What Do Personal Debts And Cancer Have In Common?
Few people in their prime of life worry about cancer.
Eleven months ago, when I was diagnosed with bone cancer, I could count myself as one of those “head in the sand” sorts. Sure, sometimes you can eat as healthily as you want, exercise well, sleep plenty, but still get kicked in the ass by mother-nature’s evil doppelganger. Maybe that was me—a guy who never should have had 3 ribs removed, along with a robust chunk of his spine and lung lining.
I ate well. I lived well.
But there were plenty of things I could have been doing differently. Modern research suggests that most of us are poorly nourished, and we happily gorge on carcinogenic products, instead of protecting ourselves. That’s one of the reasons cancer is on the rise for young people.
Don’t think, “It won’t happen to me.” Instead, validate a reason for it not to happen to you—and act on that. If you’re a living, breathing human being, read Anticancer: A New Way Of Life before delving into anything else:
I’m serious about that. If you haven’t read it, order it today.
But how is debt like cancer?
Debt is one of those things people rarely think about when they’re young. There’s no such thing as a “good cancer” and there’s really no such thing as “good debt” either.
Who thinks there’s such a thing as good debt? Those who are smart and lucky—and those who are seriously inexperienced.
If we were all fortunate enough to live 200 years, few people would talk about “good debt”.
During economic prosperity, with low interest rates, many people talk about debt (on “appreciating assets”) as something good. It isn’t. When interest rates rise (and they always, eventually do) those leveraging to buy investment assets get hammered harder than a vintage Mike Tyson haymaker to the chin.
If I wrote this a few years ago, most Americans would be shaking their heads. “No way,” they’d say, “leverage is good.” But few of them are saying that today as house prices continue to plunge in the U.S., and interest rates threaten to creep upwards.
Who thinks debt is good today? Rookie Australians, mostly.
Lulled into a fallacy of house prices rising forever, Australians are leveraging themselves to the hilt, suggesting that it’s OK, thanks to their Canadian-esque tax breaks on loaned money for investment purposes.
Most of them will eventually pay heavily for that. Debt is bad.
When inflation does rear its ugly head (don’t suggest that high inflation will never come again) people who owe money on assets and liabilities will see those payments soar. If they can’t service those payments, they’ll be forced to sell. We all know what that will do to the economy.
Some people suggest that it’s better to invest money while their mortgage interest rates are low, instead of paying down their housing debt.
If given 12 hours to summit a mountain before nightfall, those same people would dilly dally around on the lower slopes with a daypack, only to start huffing it against daylight once a massive pack gets dropped on their shoulders.
Insane? I think so. Make up ground when the going is good. With low interest rates (a light daypack) you can ascend quickly before eventually getting hit with higher mortgage rates. Get up that hill as fast as you can—and don’t look around. Low interest rates are great for paying off your house.
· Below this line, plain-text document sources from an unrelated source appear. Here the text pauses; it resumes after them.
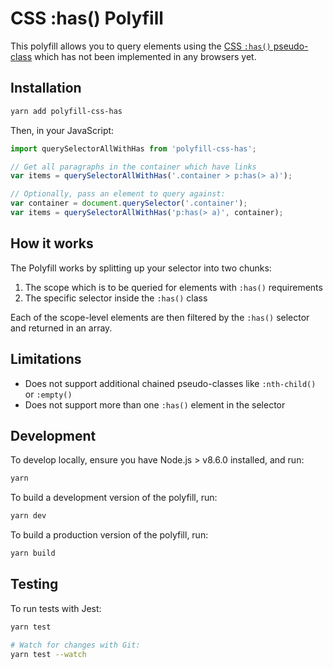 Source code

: # CSS :has() Polyfill

This polyfill allows you to query elements using the [CSS `:has()` pseudo-class](https://developer.mozilla.org/en-US/docs/Web/CSS/:has) which has not been implemented in any browsers yet.

## Installation

```sh
yarn add polyfill-css-has
```

Then, in your JavaScript:

```js
import querySelectorAllWithHas from 'polyfill-css-has';

// Get all paragraphs in the container which have links
var items = querySelectorAllWithHas('.container > p:has(> a)');

// Optionally, pass an element to query against:
var container = document.querySelector('.container');
var items = querySelectorAllWithHas('p:has(> a)', container);
```

## How it works

The Polyfill works by splitting up your selector into two chunks:

1.  The scope which is to be queried for elements with `:has()` requirements
1.  The specific selector inside the `:has()` class

Each of the scope-level elements are then filtered by the `:has()` selector and returned in an array.

## Limitations

* Does not support additional chained pseudo-classes like `:nth-child()` or `:empty()`
* Does not support more than one `:has()` element in the selector

## Development

To develop locally, ensure you have Node.js > v8.6.0 installed, and run:

```sh
yarn
```

To build a development version of the polyfill, run:

```sh
yarn dev
```

To build a production version of the polyfill, run:

```sh
yarn build
```

## Testing

To run tests with Jest:

```sh
yarn test

# Watch for changes with Git:
yarn test --watch
```
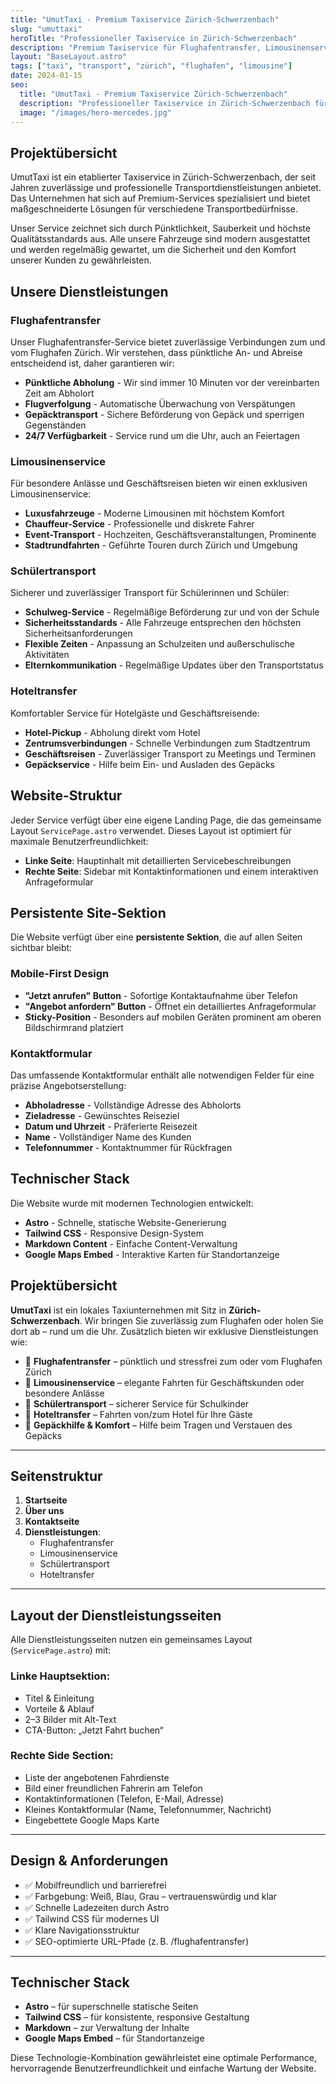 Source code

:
 ```yaml
---
title: "UmutTaxi - Premium Taxiservice Zürich-Schwerzenbach"
slug: "umuttaxi"
heroTitle: "Professioneller Taxiservice in Zürich-Schwerzenbach"
description: "Premium Taxiservice für Flughafentransfer, Limousinenservice, Schülertransport und Hoteltransfer in Zürich-Schwerzenbach"
layout: "BaseLayout.astro"
tags: ["taxi", "transport", "zürich", "flughafen", "limousine"]
date: 2024-01-15
seo:
  title: "UmutTaxi - Premium Taxiservice Zürich-Schwerzenbach"
  description: "Professioneller Taxiservice in Zürich-Schwerzenbach für Flughafentransfer, Limousinenservice, Schülertransport und Hoteltransfer"
  image: "/images/hero-mercedes.jpg"
---
```


## Projektübersicht

UmutTaxi ist ein etablierter Taxiservice in Zürich-Schwerzenbach, der seit Jahren zuverlässige und professionelle Transportdienstleistungen anbietet. Das Unternehmen hat sich auf Premium-Services spezialisiert und bietet maßgeschneiderte Lösungen für verschiedene Transportbedürfnisse.

Unser Service zeichnet sich durch Pünktlichkeit, Sauberkeit und höchste Qualitätsstandards aus. Alle unsere Fahrzeuge sind modern ausgestattet und werden regelmäßig gewartet, um die Sicherheit und den Komfort unserer Kunden zu gewährleisten.

## Unsere Dienstleistungen

### Flughafentransfer

Unser Flughafentransfer-Service bietet zuverlässige Verbindungen zum und vom Flughafen Zürich. Wir verstehen, dass pünktliche An- und Abreise entscheidend ist, daher garantieren wir:

- **Pünktliche Abholung** - Wir sind immer 10 Minuten vor der vereinbarten Zeit am Abholort
- **Flugverfolgung** - Automatische Überwachung von Verspätungen
- **Gepäcktransport** - Sichere Beförderung von Gepäck und sperrigen Gegenständen
- **24/7 Verfügbarkeit** - Service rund um die Uhr, auch an Feiertagen

### Limousinenservice

Für besondere Anlässe und Geschäftsreisen bieten wir einen exklusiven Limousinenservice:

- **Luxusfahrzeuge** - Moderne Limousinen mit höchstem Komfort
- **Chauffeur-Service** - Professionelle und diskrete Fahrer
- **Event-Transport** - Hochzeiten, Geschäftsveranstaltungen, Prominente
- **Stadtrundfahrten** - Geführte Touren durch Zürich und Umgebung

### Schülertransport

Sicherer und zuverlässiger Transport für Schülerinnen und Schüler:

- **Schulweg-Service** - Regelmäßige Beförderung zur und von der Schule
- **Sicherheitsstandards** - Alle Fahrzeuge entsprechen den höchsten Sicherheitsanforderungen
- **Flexible Zeiten** - Anpassung an Schulzeiten und außerschulische Aktivitäten
- **Elternkommunikation** - Regelmäßige Updates über den Transportstatus

### Hoteltransfer

Komfortabler Service für Hotelgäste und Geschäftsreisende:

- **Hotel-Pickup** - Abholung direkt vom Hotel
- **Zentrumsverbindungen** - Schnelle Verbindungen zum Stadtzentrum
- **Geschäftsreisen** - Zuverlässiger Transport zu Meetings und Terminen
- **Gepäckservice** - Hilfe beim Ein- und Ausladen des Gepäcks

## Website-Struktur

Jeder Service verfügt über eine eigene Landing Page, die das gemeinsame Layout `ServicePage.astro` verwendet. Dieses Layout ist optimiert für maximale Benutzerfreundlichkeit:

- **Linke Seite**: Hauptinhalt mit detaillierten Servicebeschreibungen
- **Rechte Seite**: Sidebar mit Kontaktinformationen und einem interaktiven Anfrageformular

## Persistente Site-Sektion

Die Website verfügt über eine **persistente Sektion**, die auf allen Seiten sichtbar bleibt:

### Mobile-First Design
- **"Jetzt anrufen" Button** - Sofortige Kontaktaufnahme über Telefon
- **"Angebot anfordern" Button** - Öffnet ein detailliertes Anfrageformular
- **Sticky-Position** - Besonders auf mobilen Geräten prominent am oberen Bildschirmrand platziert

### Kontaktformular

Das umfassende Kontaktformular enthält alle notwendigen Felder für eine präzise Angebotserstellung:

- **Abholadresse** - Vollständige Adresse des Abholorts
- **Zieladresse** - Gewünschtes Reiseziel
- **Datum und Uhrzeit** - Präferierte Reisezeit
- **Name** - Vollständiger Name des Kunden
- **Telefonnummer** - Kontaktnummer für Rückfragen

## Technischer Stack

Die Website wurde mit modernen Technologien entwickelt:

- **Astro** - Schnelle, statische Website-Generierung
- **Tailwind CSS** - Responsive Design-System
- **Markdown Content** - Einfache Content-Verwaltung
- **Google Maps Embed** - Interaktive Karten für Standortanzeige

## Projektübersicht

**UmutTaxi** ist ein lokales Taxiunternehmen mit Sitz in **Zürich-Schwerzenbach**. Wir bringen Sie zuverlässig zum Flughafen oder holen Sie dort ab – rund um die Uhr. Zusätzlich bieten wir exklusive Dienstleistungen wie:

- 🚖 **Flughafentransfer** – pünktlich und stressfrei zum oder vom Flughafen Zürich
- 🚐 **Limousinenservice** – elegante Fahrten für Geschäftskunden oder besondere Anlässe
- 🏫 **Schülertransport** – sicherer Service für Schulkinder
- 🏨 **Hoteltransfer** – Fahrten von/zum Hotel für Ihre Gäste
- 🧳 **Gepäckhilfe & Komfort** – Hilfe beim Tragen und Verstauen des Gepäcks

---

## Seitenstruktur

1. **Startseite**
2. **Über uns**
3. **Kontaktseite**
4. **Dienstleistungen**:
   - Flughafentransfer
   - Limousinenservice
   - Schülertransport
   - Hoteltransfer

---

## Layout der Dienstleistungsseiten

Alle Dienstleistungsseiten nutzen ein gemeinsames Layout (`ServicePage.astro`) mit:

### Linke Hauptsektion:
- Titel & Einleitung
- Vorteile & Ablauf
- 2–3 Bilder mit Alt-Text
- CTA-Button: „Jetzt Fahrt buchen“

### Rechte Side Section:
- Liste der angebotenen Fahrdienste
- Bild einer freundlichen Fahrerin am Telefon
- Kontaktinformationen (Telefon, E-Mail, Adresse)
- Kleines Kontaktformular (Name, Telefonnummer, Nachricht)
- Eingebettete Google Maps Karte

---

## Design & Anforderungen

- ✅ Mobilfreundlich und barrierefrei
- ✅ Farbgebung: Weiß, Blau, Grau – vertrauenswürdig und klar
- ✅ Schnelle Ladezeiten durch Astro
- ✅ Tailwind CSS für modernes UI
- ✅ Klare Navigationsstruktur
- ✅ SEO-optimierte URL-Pfade (z. B. /flughafentransfer)

---

## Technischer Stack

- **Astro** – für superschnelle statische Seiten
- **Tailwind CSS** – für konsistente, responsive Gestaltung
- **Markdown** – zur Verwaltung der Inhalte
- **Google Maps Embed** – für Standortanzeige

Diese Technologie-Kombination gewährleistet eine optimale Performance, hervorragende Benutzerfreundlichkeit und einfache Wartung der Website.
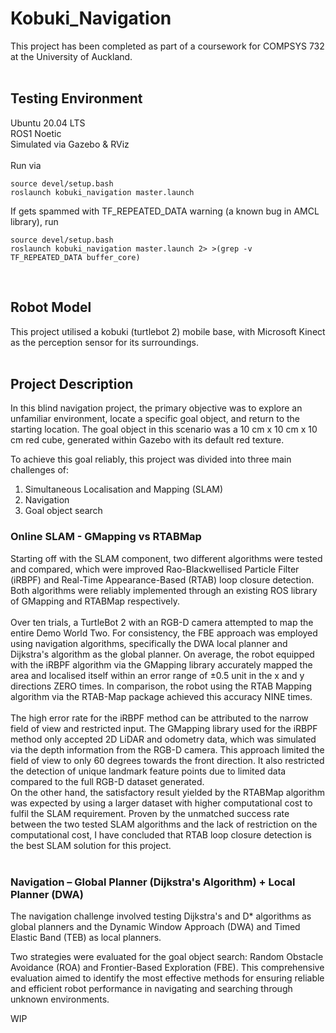 # Kobuki_Navigation
This project has been completed as part of a coursework for COMPSYS 732 at the University of Auckland.
<br/><br/>

## Testing Environment
Ubuntu 20.04 LTS <br/>
ROS1 Noetic <br/>
Simulated via Gazebo & RViz
<br/><br/>
Run via
```
source devel/setup.bash
roslaunch kobuki_navigation master.launch
```
If gets spammed with TF_REPEATED_DATA warning (a known bug in AMCL library), run
```
source devel/setup.bash
roslaunch kobuki_navigation master.launch 2> >(grep -v TF_REPEATED_DATA buffer_core)
```
<br/>

## Robot Model
This project utilised a kobuki (turtlebot 2) mobile base, with Microsoft Kinect as the perception sensor for its surroundings.
<br/><br/>
## Project Description
In this blind navigation project, the primary objective was to explore an unfamiliar environment, locate a specific goal object, and return to the starting location. 
The goal object in this scenario was a 10 cm x 10 cm x 10 cm red cube, generated within Gazebo with its default red texture. 

To achieve this goal reliably, this project was divided into three main challenges of:
1. Simultaneous Localisation and Mapping (SLAM)
2. Navigation
3. Goal object search

### Online SLAM - GMapping vs RTABMap
Starting off with the SLAM component, two different algorithms were tested and compared, which were improved Rao-Blackwellised Particle Filter (iRBPF) and Real-Time Appearance-Based (RTAB) loop closure detection.
Both algorithms were reliably implemented through an existing ROS library of GMapping and RTABMap respectively. 
<br/><br/>
Over ten trials, a TurtleBot 2 with an RGB-D camera attempted to map the entire Demo World Two. 
For consistency, the FBE approach was employed using navigation algorithms, specifically the DWA local planner and Dijkstra's algorithm as the global planner. 
On average, the robot equipped with the iRBPF algorithm via the GMapping library accurately mapped the area and localised itself within an error range of ±0.5 unit in the x and y directions ZERO times. 
In comparison, the robot using the RTAB Mapping algorithm via the RTAB-Map package achieved this accuracy NINE times.
<br/><br/>
The high error rate for the iRBPF method can be attributed to the narrow field of view and restricted input. 
The GMapping library used for the iRBPF method only accepted 2D LiDAR and odometry data, which was simulated via the depth information from the RGB-D camera. 
This approach limited the field of view to only 60 degrees towards the front direction. 
It also restricted the detection of unique landmark feature points due to limited data compared to the full RGB-D dataset generated.<br/>
On the other hand, the satisfactory result yielded by the RTABMap algorithm was expected by using a larger dataset with higher computational cost to fulfil the SLAM requirement. 
Proven by the unmatched success rate between the two tested SLAM algorithms and the lack of restriction on the computational cost, I have concluded that RTAB loop closure detection is the best SLAM solution for this project.
<br/><br/>

### Navigation – Global Planner (Dijkstra's Algorithm) + Local Planner (DWA)
The navigation challenge involved testing Dijkstra's and D* algorithms as global planners and the Dynamic Window Approach (DWA) and Timed Elastic Band (TEB) as local planners. 





Two strategies were evaluated for the goal object search: Random Obstacle Avoidance (ROA) and Frontier-Based
Exploration (FBE). This comprehensive evaluation aimed to identify the most effective methods for ensuring
reliable and efficient robot performance in navigating and searching through unknown environments.

WIP


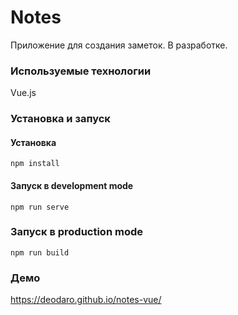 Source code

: # Notes

Приложение для создания заметок. В разработке.

### Используемые технологии
Vue.js

### Установка и запуск

#### Установка
```
npm install
```

#### Запуск в development mode
```
npm run serve
```

### Запуск в production mode
```
npm run build
```

### Демо
https://deodaro.github.io/notes-vue/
Call me a wimp, but I no longer eat red meat, non organic spinach, sweet processed food of any kind, and I take a daily bath in organic green tea.
And if I owed money on a house—or on anything else—I wouldn’t invest a penny. I’d be paying that down as aggressively as I could.
There’s no such thing as good debt—or good cancer. So if you haven’t done it already, avoid the distractions of sugary foods, gold, stocks, and rapidly rising real estate….until you’re 100% debt free.
You’ll sleep better at night if you’re giving yourself the best fighting chance you can.